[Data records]
+ + + +

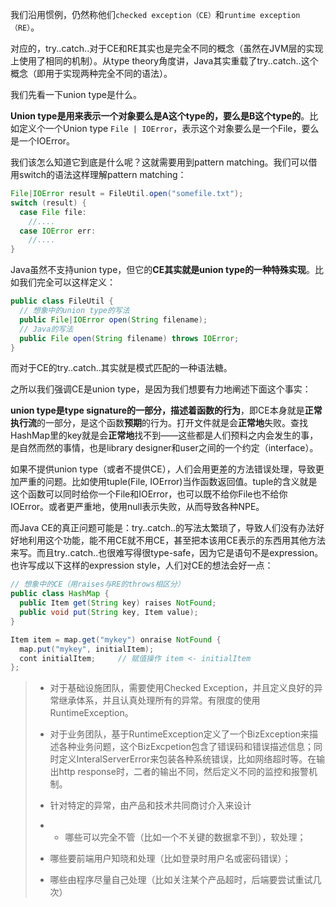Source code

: 我们沿用惯例，仍然称他们`checked exception（CE）`和`runtime exception（RE）`。

对应的，try..catch..对于CE和RE其实也是完全不同的概念（虽然在JVM层的实现上使用了相同的机制）。从type theory角度讲，Java其实重载了try..catch..这个概念（即用于实现两种完全不同的语法）。

我们先看一下union type是什么。

**Union type是用来表示一个对象要么是A这个type的，要么是B这个type的**。比如定义个一个Union type `File | IOError`，表示这个对象要么是一个File，要么是一个IOError。 

我们该怎么知道它到底是什么呢？这就需要用到pattern matching。我们可以借用switch的语法这样理解pattern matching：

```java
File|IOError result = FileUtil.open("somefile.txt");
switch (result) {
  case File file:
    //....
  case IOError err:
    //....
}
```

Java虽然不支持union type，但它的**CE其实就是union type的一种特殊实现**。比如我们完全可以这样定义：

```java
public class FileUtil {
  // 想象中的union type的写法
  public File|IOError open(String filename);
  // Java的写法
  public File open(String filename) throws IOError;
}
```

而对于CE的try..catch..其实就是模式匹配的一种语法糖。

之所以我们强调CE是union type，是因为我们想要有力地阐述下面这个事实：

**union type是type signature的一部分，描述着函数的行为**，即CE本身就是**正常执行流**的一部分，是这个函数**预期**的行为。打开文件就是会**正常地**失败。查找HashMap里的key就是会**正常地**找不到——这些都是人们预料之内会发生的事，是自然而然的事情，也是library designer和user之间的一个约定（interface）。

如果不提供union type（或者不提供CE），人们会用更差的方法错误处理，导致更加严重的问题。比如使用tuple(File, IOError)当作函数返回值。tuple的含义就是这个函数可以同时给你一个File和IOError，也可以既不给你File也不给你IOError。或者更严重地，使用null表示失败，从而导致各种NPE。

而Java CE的真正问题可能是：try..catch..的写法太繁琐了，导致人们没有办法好好地利用这个功能，能不用CE就不用CE，甚至把本该用CE表示的东西用其他方法来写。而且try..catch..也很难写得很type-safe，因为它是语句不是expression。也许写成以下这样的expression style，人们对CE的想法会好一点：

```java
// 想象中的CE（用raises与RE的throws相区分）
public class HashMap {
  public Item get(String key) raises NotFound;
  public void put(String key, Item value);
}

Item item = map.get("mykey") onraise NotFound {
  map.put("mykey", initialItem);
  cont initialItem;     // 赋值操作 item <- initialItem
};
```



>- 对于基础设施团队，需要使用Checked Exception，并且定义良好的异常继承体系，并且认真处理所有的异常。有限度的使用RuntimeException。
>
>- 对于业务团队，基于RuntimeException定义了一个BizException来描述各种业务问题，这个BizExcpetion包含了错误码和错误描述信息；同时定义InteralServerError来包装各种系统错误，比如网络超时等。在输出http response时，二者的输出不同，然后定义不同的监控和报警机制。
>
>- 针对特定的异常，由产品和技术共同商讨介入来设计
>
>- - 哪些可以完全不管（比如一个不关键的数据拿不到），软处理；
>  - 哪些要前端用户知晓和处理（比如登录时用户名或密码错误）；
>  - 哪些由程序尽量自己处理（比如关注某个产品超时，后端要尝试重试几次）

+ + + +

Find how many lines in the entries above use the word "class". Write the number alone.

2